The second component is an account of how this is not the default. If there is a simple notion of good reasoning, but also everyone is already quite good at that, then there is not a strong motivation to learn about it, practice it, or form a community around it.
The sequences told a story in which the first role was mostly played by a form of Bayesianism, and the second was mostly played by the heuristics and biases literature. The LessWrong memeplex has evolved somewhat over time, including forming some distinct subdivisions with slightly different answers to those two questions.
Most notably, I think CFAR has changed its ideas about these two components quite a bit. One version I heard once: the sequences might give you the impression that people are overall pretty bad at Bayesian reasoning, and the best way to become more rational is to specifically de-bias yourself by training Bayesian reasoning and un-training all the known biases or coming up with ways to compensate for them. Initially, this was the vision of CFAR as well. But what CFAR found was that humans are actually really really good at Bayesian reasoning, when other psychological factors are not getting in the way. So CFAR pivoted to a model more focused on removing blockers rather than increasing basic reasoning skills.

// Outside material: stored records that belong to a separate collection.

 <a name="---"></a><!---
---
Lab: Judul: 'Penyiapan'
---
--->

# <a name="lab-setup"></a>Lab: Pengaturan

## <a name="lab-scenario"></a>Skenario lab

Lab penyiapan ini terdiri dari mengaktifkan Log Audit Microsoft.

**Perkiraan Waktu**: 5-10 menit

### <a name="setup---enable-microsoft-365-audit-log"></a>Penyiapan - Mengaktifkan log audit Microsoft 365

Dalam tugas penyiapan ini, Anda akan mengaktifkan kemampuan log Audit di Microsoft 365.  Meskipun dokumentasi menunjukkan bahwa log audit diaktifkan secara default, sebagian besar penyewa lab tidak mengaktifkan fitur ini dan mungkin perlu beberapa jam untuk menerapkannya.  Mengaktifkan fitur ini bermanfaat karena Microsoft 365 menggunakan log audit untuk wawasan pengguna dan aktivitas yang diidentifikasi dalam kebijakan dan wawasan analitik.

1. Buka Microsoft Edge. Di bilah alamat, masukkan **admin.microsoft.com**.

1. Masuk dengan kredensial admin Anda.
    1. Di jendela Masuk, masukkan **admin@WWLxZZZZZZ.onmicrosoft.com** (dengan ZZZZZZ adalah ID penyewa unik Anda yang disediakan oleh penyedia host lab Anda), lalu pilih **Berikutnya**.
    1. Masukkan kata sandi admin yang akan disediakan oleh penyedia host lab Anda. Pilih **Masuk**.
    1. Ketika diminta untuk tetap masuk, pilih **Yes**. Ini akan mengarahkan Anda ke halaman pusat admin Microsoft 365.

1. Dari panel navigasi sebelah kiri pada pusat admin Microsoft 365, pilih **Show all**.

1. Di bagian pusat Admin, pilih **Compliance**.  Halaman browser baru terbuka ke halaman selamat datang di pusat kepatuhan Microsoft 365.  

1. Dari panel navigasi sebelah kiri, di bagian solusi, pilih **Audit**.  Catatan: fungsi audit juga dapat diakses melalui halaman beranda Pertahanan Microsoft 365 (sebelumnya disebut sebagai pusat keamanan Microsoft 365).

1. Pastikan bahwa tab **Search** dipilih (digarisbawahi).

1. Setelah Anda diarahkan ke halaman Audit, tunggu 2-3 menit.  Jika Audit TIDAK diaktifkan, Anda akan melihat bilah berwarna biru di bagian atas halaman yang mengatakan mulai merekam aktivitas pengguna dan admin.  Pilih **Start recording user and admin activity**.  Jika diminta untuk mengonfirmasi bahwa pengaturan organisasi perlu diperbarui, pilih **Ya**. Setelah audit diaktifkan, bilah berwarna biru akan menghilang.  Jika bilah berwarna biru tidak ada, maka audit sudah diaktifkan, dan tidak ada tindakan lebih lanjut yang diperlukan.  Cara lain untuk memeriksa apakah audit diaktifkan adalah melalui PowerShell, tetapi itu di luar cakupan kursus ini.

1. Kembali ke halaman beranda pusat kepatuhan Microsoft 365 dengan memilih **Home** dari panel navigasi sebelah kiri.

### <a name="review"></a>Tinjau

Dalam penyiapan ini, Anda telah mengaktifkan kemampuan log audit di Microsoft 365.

Note that this is a different answer to the second question, but keeps Bayesianism as the overarching theory of rationality. (Also keep in mind that this is, quite probably, a pretty bad summary of how views have changed since the beginning of CFAR.)
Eliezer has now written Inadequate Equilibria, which offers a significantly different version of the second component. I could understand starting there and getting an impression of what’s important about rationalism which is quite distant from Bayesianism: there, the primary story about rationality is social blockers, to which the primary antidote is thinking for yourself rather than going with the crowd. Why is Bayesianism important for that? Well, the answer is that Bayesianism offers a nuts-and-bolts theory of how to think. You need some such theory in order to ground attempts at self-improvement (otherwise you run the risk of making haphazard changes without any standard by which to judge whether you are thinking better/worse). But the quality of the theory has a significant bearing on how well the self-improvement will turn out!
I think it’s important that the overarching reasoning was some form of probabilism for “obvious” reasons I won’t go into.
I think it was important that it was Bayesianism in particular for a few reasons, some better than others.
Bayesianism allows probabilism to be applied in the most broad way. Frequentist and propensity interpretations of probability both hold that it’s inappropriate to apply probabilistic judgement in hypothesis testing. This makes it much more difficult to apply lessons from probabilistic reasoning, since you’re being restricted in where to apply them. (Of course, if that restriction were appropriate then it would be better to avoid applying the lessons of probability...)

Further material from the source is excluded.